In the end of 15th century there were citadel gates called Berestye gates and warders at the drawing bridge over deep graff guarded Pinsk citizens from invaders of all kinds. When a wanderer went out of the gate he appeared on the great Berestye Road that is now Brestskaya street.
In September 1771 A. Suvorov and his troops sent by Ekaterina II to Poland to suppress patriotic nobility after the division of Polish-Lithuanian Commonwealth entered Pinsk via this road. After the campaign A. Suvorov went the same way to the village of Bogushevo.
Modern Gorky street stands on the town’s most busy place of the past where there was a market; nobility, high priesthood and middle class citizens manors.

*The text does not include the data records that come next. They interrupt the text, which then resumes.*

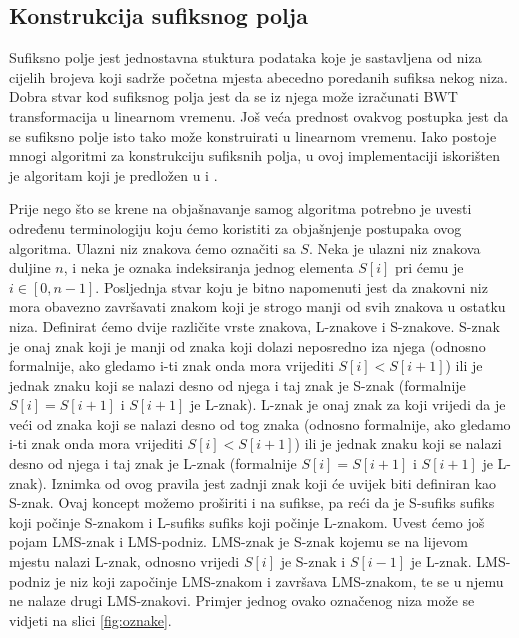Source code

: \subsection{Konstrukcija sufiksnog polja}
Sufiksno polje jest jednostavna stuktura podataka koje je sastavljena od niza cijelih brojeva koji sadrže početna mjesta abecedno poredanih sufiksa nekog niza. Dobra stvar kod sufiksnog polja jest da se iz njega može izračunati BWT transformacija u linearnom vremenu. Još veća prednost ovakvog postupka jest da se sufiksno polje isto tako može konstruirati u linearnom vremenu. Iako postoje mnogi algoritmi za konstrukciju sufiksnih polja, u ovoj implementaciji iskorišten je algoritam koji je predložen u \cite{sais1} i \cite{sais2}. 

Prije nego što se krene na objašnavanje samog algoritma potrebno je uvesti određenu terminologiju koju ćemo koristiti za objašnjenje postupaka ovog algoritma. Ulazni niz znakova ćemo označiti sa $S$. Neka je ulazni niz znakova duljine $n$, i neka je oznaka indeksiranja jednog elementa $S[i]$ pri ćemu je $i \in [0,n-1]$. Posljednja stvar koju je bitno napomenuti jest da znakovni niz mora obavezno završavati znakom koji je strogo manji od svih znakova u ostatku niza.  Definirat ćemo dvije različite vrste znakova, L-znakove i S-znakove. S-znak je onaj znak koji je manji od znaka koji dolazi neposredno iza njega (odnosno formalnije, ako gledamo i-ti znak onda mora vrijediti $S[i]<S[i+1]$) ili je jednak znaku koji se nalazi desno od njega i taj znak je S-znak (formalnije $S[i]=S[i+1]$ i $S[i+1]$ je L-znak). L-znak je onaj znak za koji vrijedi da je veći od znaka koji se nalazi desno od tog znaka (odnosno formalnije, ako gledamo i-ti znak onda mora vrijediti $S[i]<S[i+1]$) ili je jednak znaku koji se nalazi desno od njega i taj znak je L-znak (formalnije $S[i]=S[i+1]$ i $S[i+1]$ je L-znak). Iznimka od ovog pravila jest zadnji znak koji će uvijek biti definiran kao S-znak. Ovaj koncept možemo proširiti i na sufikse, pa reći da je S-sufiks sufiks koji počinje S-znakom i L-sufiks sufiks koji počinje L-znakom. Uvest ćemo još pojam LMS-znak i LMS-podniz. LMS-znak je S-znak kojemu se na lijevom mjestu nalazi L-znak, odnosno vrijedi $S[i]$ je S-znak i $S[i-1]$ je L-znak. LMS-podniz je niz koji započinje LMS-znakom i završava LMS-znakom, te se u njemu ne nalaze drugi LMS-znakovi. Primjer jednog ovako označenog niza može se vidjeti na slici \ref{fig:oznake}.

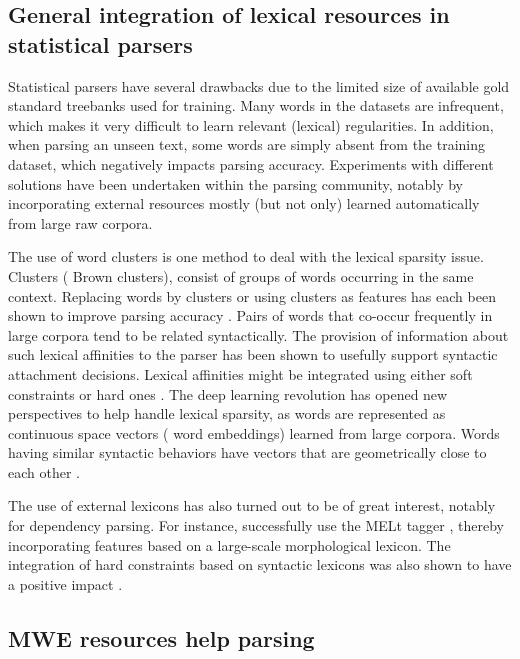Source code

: \documentclass[output=paper]{LSP/langsci}
\begin{document}
\subsection{General integration of lexical resources in statistical parsers}
\label{ssec:lexres-parse}

Statistical parsers have several drawbacks due to the limited size of available gold standard treebanks used for training. Many words in the datasets are  infrequent, which makes it very difficult to learn relevant (lexical) regularities. In addition, when parsing an unseen text, some words are simply absent from  the training dataset, which negatively impacts parsing accuracy. Experiments with  different solutions have been undertaken within the parsing community, notably by incorporating external resources mostly (but not only) learned automatically from large raw corpora.

The use of word clusters is one method to deal with the lexical sparsity issue. Clusters (\eg{} Brown clusters), consist of groups of words occurring in the same  context. 
Replacing words by clusters or using clusters as features has each been shown to improve parsing accuracy  \citep{koo-carreras-collins:2008:aclmain,candito-seddah:2010:spmrl}.
Pairs of words that co-occur frequently in large corpora tend to be related syntactically. 
The provision of information about such lexical affinities to the parser has been shown to usefully support  syntactic attachment decisions. 
Lexical affinities might be integrated using either soft constraints \citep{bansal:11,mirroshandel:12} or hard ones \citep{mirroshandel:2016}. 
The deep learning revolution has opened new perspectives to help handle lexical sparsity, as words are represented as continuous space vectors (\ie{} word embeddings) learned from large corpora. Words having similar syntactic behaviors have vectors that are geometrically close to each other \citep{durrett:15,dyer:15}.

The use of external lexicons has also turned out to be of great interest, notably for dependency parsing. For instance, \citet{candito:2010} successfully use the MELt tagger \citep{denis:2012}, thereby incorporating features based on a large-scale morphological lexicon. The integration of hard constraints based on syntactic lexicons was also shown to have a positive impact \citep{mirroshandel:2013}. 


\subsection{MWE resources help parsing}
\label{ssec:mwe-help-parse}
\end{document}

In fact the street was the towns’ border in 12th-13th centuries. Even now its western part (from modern Brestskaya street to Pervomayskaya street) is bow-shaped and serves as resemblance of the ancient graff.
Kosmodemyanskaya street starts from here too. It is fromer Bolshaya Troitskaya street. People from suburbs came here on trading days to the Old Market via this street and the graff. Now the street joins the central square and railway station.
In 1997 when Pinsk celebrated its 900th anniversary the triangle formed by ancient roads (now Brestkaya - Gorky-Kosmodemyanskaya streets) was marked with a chapel-like commemorative sign designed by the architect O. B. Vasilenko in honor of past generations that were building and defending the town.